Database policy for this example defined in XML is the following:

<policy>
  <rule>
    <xpath>//document</xpath>
    <property>document=yes</property>
  </rule>
  <rule>
    <xpath>//document/id</xpath>
    <property>id=yes</property>
    <property>list=yes</property>
  </rule>
  <rule>
    <xpath>//document/title</xpath>
    <property>weight=65-90</property>
    <property>index=text</property>
    <property>list=highlight</property>
  </rule>
  <rule>
    <xpath>//document/rate</xpath>
    <property>index-numbers=int</property>
    <property>list=yes</property>
  </rule>
  <rule>
    <xpath>//document/group</xpath>
    <property>index=text</property>
    <property>list=yes</property>
    <property>group=yes</property>
  </rule>
  <rule>
    <xpath>//document/text</xpath>
    <property>weight=1-75</property>
    <property>index=text</property>
    <property>list=snippet</property>
  </rule>
  <rule>
    <xpath>//document/hidden</xpath>
    <property>index=xml</property>
  </rule>
  <rule>
    <xpath>//document/info</xpath>
    <property>index=xml</property>
    <property>list=yes</property>
  </rule>
</policy>

Setting up preordering rules

Clusterpoint Server provides search result preordering functionality. Normally, every time you execute a search query, CPS computes the whole result set (document IDs matching the specified query) and reorders them according to your specified criteria, then shows you the top 10 (or any other number, depending on the docs parameter specified during the search query).

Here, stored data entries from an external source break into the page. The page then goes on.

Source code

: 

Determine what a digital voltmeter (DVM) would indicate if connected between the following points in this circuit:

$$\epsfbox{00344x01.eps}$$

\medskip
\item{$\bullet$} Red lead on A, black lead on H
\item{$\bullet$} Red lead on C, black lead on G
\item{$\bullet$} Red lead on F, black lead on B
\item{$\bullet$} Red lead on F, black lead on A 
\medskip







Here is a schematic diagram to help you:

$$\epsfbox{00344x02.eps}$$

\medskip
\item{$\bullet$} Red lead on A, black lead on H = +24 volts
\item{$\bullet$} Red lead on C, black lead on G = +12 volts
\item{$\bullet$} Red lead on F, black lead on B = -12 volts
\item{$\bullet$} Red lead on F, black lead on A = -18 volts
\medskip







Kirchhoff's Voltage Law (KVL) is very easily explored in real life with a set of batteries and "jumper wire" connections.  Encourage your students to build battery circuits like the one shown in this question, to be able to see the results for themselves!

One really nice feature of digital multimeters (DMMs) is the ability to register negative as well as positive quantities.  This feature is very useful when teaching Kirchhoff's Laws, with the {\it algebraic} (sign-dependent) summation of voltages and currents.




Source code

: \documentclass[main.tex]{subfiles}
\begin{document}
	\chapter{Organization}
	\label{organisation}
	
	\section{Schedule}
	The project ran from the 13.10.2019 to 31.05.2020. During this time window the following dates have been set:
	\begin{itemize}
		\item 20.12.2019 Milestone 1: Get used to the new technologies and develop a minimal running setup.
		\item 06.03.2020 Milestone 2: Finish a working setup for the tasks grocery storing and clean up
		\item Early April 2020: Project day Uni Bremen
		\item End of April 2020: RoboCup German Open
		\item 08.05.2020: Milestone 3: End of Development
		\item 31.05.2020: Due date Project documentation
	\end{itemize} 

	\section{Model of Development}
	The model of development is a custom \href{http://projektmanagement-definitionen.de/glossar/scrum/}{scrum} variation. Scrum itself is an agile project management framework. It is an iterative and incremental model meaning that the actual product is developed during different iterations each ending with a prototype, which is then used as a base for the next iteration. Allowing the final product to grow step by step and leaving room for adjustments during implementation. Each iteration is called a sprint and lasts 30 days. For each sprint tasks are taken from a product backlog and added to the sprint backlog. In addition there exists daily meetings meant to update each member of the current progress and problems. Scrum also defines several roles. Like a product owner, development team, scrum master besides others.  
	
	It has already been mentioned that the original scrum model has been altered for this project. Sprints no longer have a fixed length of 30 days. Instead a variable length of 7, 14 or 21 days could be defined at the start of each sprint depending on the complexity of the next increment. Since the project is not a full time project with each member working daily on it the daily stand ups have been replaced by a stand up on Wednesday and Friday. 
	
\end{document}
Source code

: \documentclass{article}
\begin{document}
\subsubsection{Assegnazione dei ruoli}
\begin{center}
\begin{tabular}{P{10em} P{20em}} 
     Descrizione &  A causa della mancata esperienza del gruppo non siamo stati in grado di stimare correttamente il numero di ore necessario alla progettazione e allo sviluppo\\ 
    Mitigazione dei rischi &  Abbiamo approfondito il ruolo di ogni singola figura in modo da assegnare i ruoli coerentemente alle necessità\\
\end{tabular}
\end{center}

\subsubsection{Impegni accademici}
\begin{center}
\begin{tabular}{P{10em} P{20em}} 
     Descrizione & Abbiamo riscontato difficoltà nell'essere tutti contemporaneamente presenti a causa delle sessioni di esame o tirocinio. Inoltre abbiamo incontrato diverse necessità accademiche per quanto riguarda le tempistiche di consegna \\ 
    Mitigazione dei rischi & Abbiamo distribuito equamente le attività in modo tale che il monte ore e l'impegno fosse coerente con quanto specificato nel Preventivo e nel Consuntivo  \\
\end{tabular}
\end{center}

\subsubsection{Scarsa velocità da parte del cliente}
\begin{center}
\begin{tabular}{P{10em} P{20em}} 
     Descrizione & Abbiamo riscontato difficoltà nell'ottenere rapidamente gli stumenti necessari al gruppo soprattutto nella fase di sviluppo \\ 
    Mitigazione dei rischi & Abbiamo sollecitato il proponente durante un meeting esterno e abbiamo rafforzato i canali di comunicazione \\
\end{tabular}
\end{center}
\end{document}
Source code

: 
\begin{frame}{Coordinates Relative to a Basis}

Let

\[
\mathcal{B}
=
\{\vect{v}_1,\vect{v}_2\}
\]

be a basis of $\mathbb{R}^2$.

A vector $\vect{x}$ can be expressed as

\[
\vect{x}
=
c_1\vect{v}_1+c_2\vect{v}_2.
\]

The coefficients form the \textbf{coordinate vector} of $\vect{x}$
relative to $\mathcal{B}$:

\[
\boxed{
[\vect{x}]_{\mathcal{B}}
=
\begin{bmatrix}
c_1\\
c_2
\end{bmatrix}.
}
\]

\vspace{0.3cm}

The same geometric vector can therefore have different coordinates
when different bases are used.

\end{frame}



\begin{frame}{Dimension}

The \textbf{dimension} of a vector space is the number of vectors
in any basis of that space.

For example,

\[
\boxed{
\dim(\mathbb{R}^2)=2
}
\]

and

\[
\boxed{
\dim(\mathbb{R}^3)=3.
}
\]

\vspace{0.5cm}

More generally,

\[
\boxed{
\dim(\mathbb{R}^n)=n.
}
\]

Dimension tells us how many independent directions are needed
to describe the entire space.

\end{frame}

However, if your application often uses the same ordering rules, as most applications usually do, you can tell CPS to preorder part of the result set in your given order. This means that in most cases CPS will have results ready in your specified order before you execute the query, and thus there will often be no need to fetch the whole result set - the top items will suffice.

This improves search query performance significantly for queries that match a big part of the database, however it also slightly reduces the indexing performance, as well as disk space required for storing indices. Each specified preordering rule might increase disk space usage by roughly 10% and decrease indexing speed by about the same margin.

All you have to do in order to configure, which sorting parameters you would like preordering to work on, is copy the ordering rules that you use in your search request into the policy configuration file. E.g., if your request is

<cps:request>
...
<cps:command>search</cps:command>
...
<cps:content>
  <query>...</query>
  <ordering>
    <numeric><amount>descending</amount></numeric>
  </ordering>
</cps:content>
</cps:request>

then you have to copy the <ordering> tag from your request into policy.xml, e.g. like this:

<policy>
  <rule>
    ...
  </rule>
  <rule>
     ...
  </rule>
  <rule>
     ...
  </rule>
  <ordering>
    <numeric><amount>descending</amount></numeric>
  </ordering>
</policy>

You can add multiple preordering rules in the same manner - by specifying each one in its own <ordering> tag in the policy config. Starting with version 2.2 you can add attribute default="yes" to one <ordering> tag. This will mean, that this ordering will be used in cases when query does not contain any ordering instructions at all. Without this attribute default order for such requests will be rate in descending order.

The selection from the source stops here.